> _DATA RECORDS_:

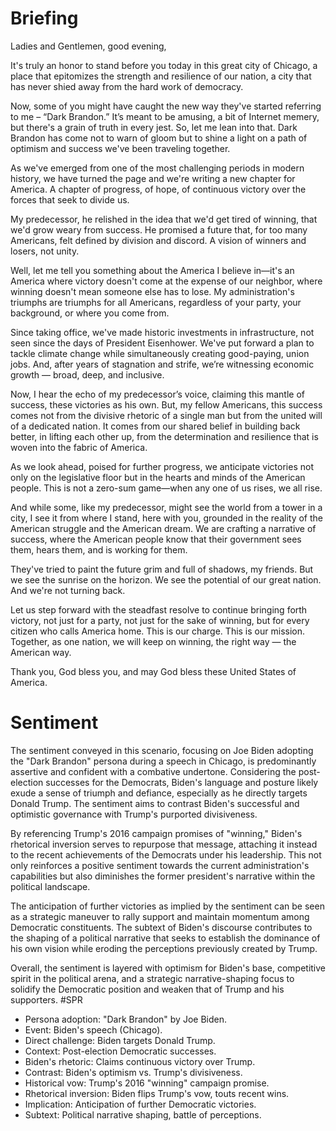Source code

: # Briefing
Ladies and Gentlemen, good evening,

It's truly an honor to stand before you today in this great city of Chicago, a place that epitomizes the strength and resilience of our nation, a city that has never shied away from the hard work of democracy.

Now, some of you might have caught the new way they've started referring to me – “Dark Brandon.” It’s meant to be amusing, a bit of Internet memery, but there's a grain of truth in every jest. So, let me lean into that. Dark Brandon has come not to warn of gloom but to shine a light on a path of optimism and success we've been traveling together.

As we've emerged from one of the most challenging periods in modern history, we have turned the page and we're writing a new chapter for America. A chapter of progress, of hope, of continuous victory over the forces that seek to divide us.

My predecessor, he relished in the idea that we'd get tired of winning, that we'd grow weary from success. He promised a future that, for too many Americans, felt defined by division and discord. A vision of winners and losers, not unity.

Well, let me tell you something about the America I believe in—it's an America where victory doesn't come at the expense of our neighbor, where winning doesn't mean someone else has to lose. My administration's triumphs are triumphs for all Americans, regardless of your party, your background, or where you come from.

Since taking office, we've made historic investments in infrastructure, not seen since the days of President Eisenhower. We've put forward a plan to tackle climate change while simultaneously creating good-paying, union jobs. And, after years of stagnation and strife, we’re witnessing economic growth — broad, deep, and inclusive.

Now, I hear the echo of my predecessor’s voice, claiming this mantle of success, these victories as his own. But, my fellow Americans, this success comes not from the divisive rhetoric of a single man but from the united will of a dedicated nation. It comes from our shared belief in building back better, in lifting each other up, from the determination and resilience that is woven into the fabric of America.

As we look ahead, poised for further progress, we anticipate victories not only on the legislative floor but in the hearts and minds of the American people. This is not a zero-sum game—when any one of us rises, we all rise.

And while some, like my predecessor, might see the world from a tower in a city, I see it from where I stand, here with you, grounded in the reality of the American struggle and the American dream. We are crafting a narrative of success, where the American people know that their government sees them, hears them, and is working for them.

They've tried to paint the future grim and full of shadows, my friends. But we see the sunrise on the horizon. We see the potential of our great nation. And we're not turning back.

Let us step forward with the steadfast resolve to continue bringing forth victory, not just for a party, not just for the sake of winning, but for every citizen who calls America home. This is our charge. This is our mission. Together, as one nation, we will keep on winning, the right way — the American way.

Thank you, God bless you, and may God bless these United States of America.
# Sentiment
The sentiment conveyed in this scenario, focusing on Joe Biden adopting the "Dark Brandon" persona during a speech in Chicago, is predominantly assertive and confident with a combative undertone. Considering the post-election successes for the Democrats, Biden's language and posture likely exude a sense of triumph and defiance, especially as he directly targets Donald Trump. The sentiment aims to contrast Biden's successful and optimistic governance with Trump's purported divisiveness.

By referencing Trump's 2016 campaign promises of "winning," Biden's rhetorical inversion serves to repurpose that message, attaching it instead to the recent achievements of the Democrats under his leadership. This not only reinforces a positive sentiment towards the current administration's capabilities but also diminishes the former president's narrative within the political landscape.

The anticipation of further victories as implied by the sentiment can be seen as a strategic maneuver to rally support and maintain momentum among Democratic constituents. The subtext of Biden's discourse contributes to the shaping of a political narrative that seeks to establish the dominance of his own vision while eroding the perceptions previously created by Trump.

Overall, the sentiment is layered with optimism for Biden's base, competitive spirit in the political arena, and a strategic narrative-shaping focus to solidify the Democratic position and weaken that of Trump and his supporters.
#SPR
- Persona adoption: "Dark Brandon" by Joe Biden.
- Event: Biden's speech (Chicago).
- Direct challenge: Biden targets Donald Trump.
- Context: Post-election Democratic successes.
- Biden's rhetoric: Claims continuous victory over Trump.
- Contrast: Biden's optimism vs. Trump's divisiveness.
- Historical vow: Trump's 2016 "winning" campaign promise.
- Rhetorical inversion: Biden flips Trump's vow, touts recent wins.
- Implication: Anticipation of further Democratic victories.
- Subtext: Political narrative shaping, battle of perceptions.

> _TASK INSTRUCTIONS_: Set down, word for word, the line that contains "by Joe Biden." and all lines after it up to the end of the listing.

> _ANSWER FOR THE TASK_:
- Persona adoption: "Dark Brandon" by Joe Biden.
- Event: Biden's speech (Chicago).
- Direct challenge: Biden targets Donald Trump.
- Context: Post-election Democratic successes.
- Biden's rhetoric: Claims continuous victory over Trump.
- Contrast: Biden's optimism vs. Trump's divisiveness.
- Historical vow: Trump's 2016 "winning" campaign promise.
- Rhetorical inversion: Biden flips Trump's vow, touts recent wins.
- Implication: Anticipation of further Democratic victories.
- Subtext: Political narrative shaping, battle of perceptions.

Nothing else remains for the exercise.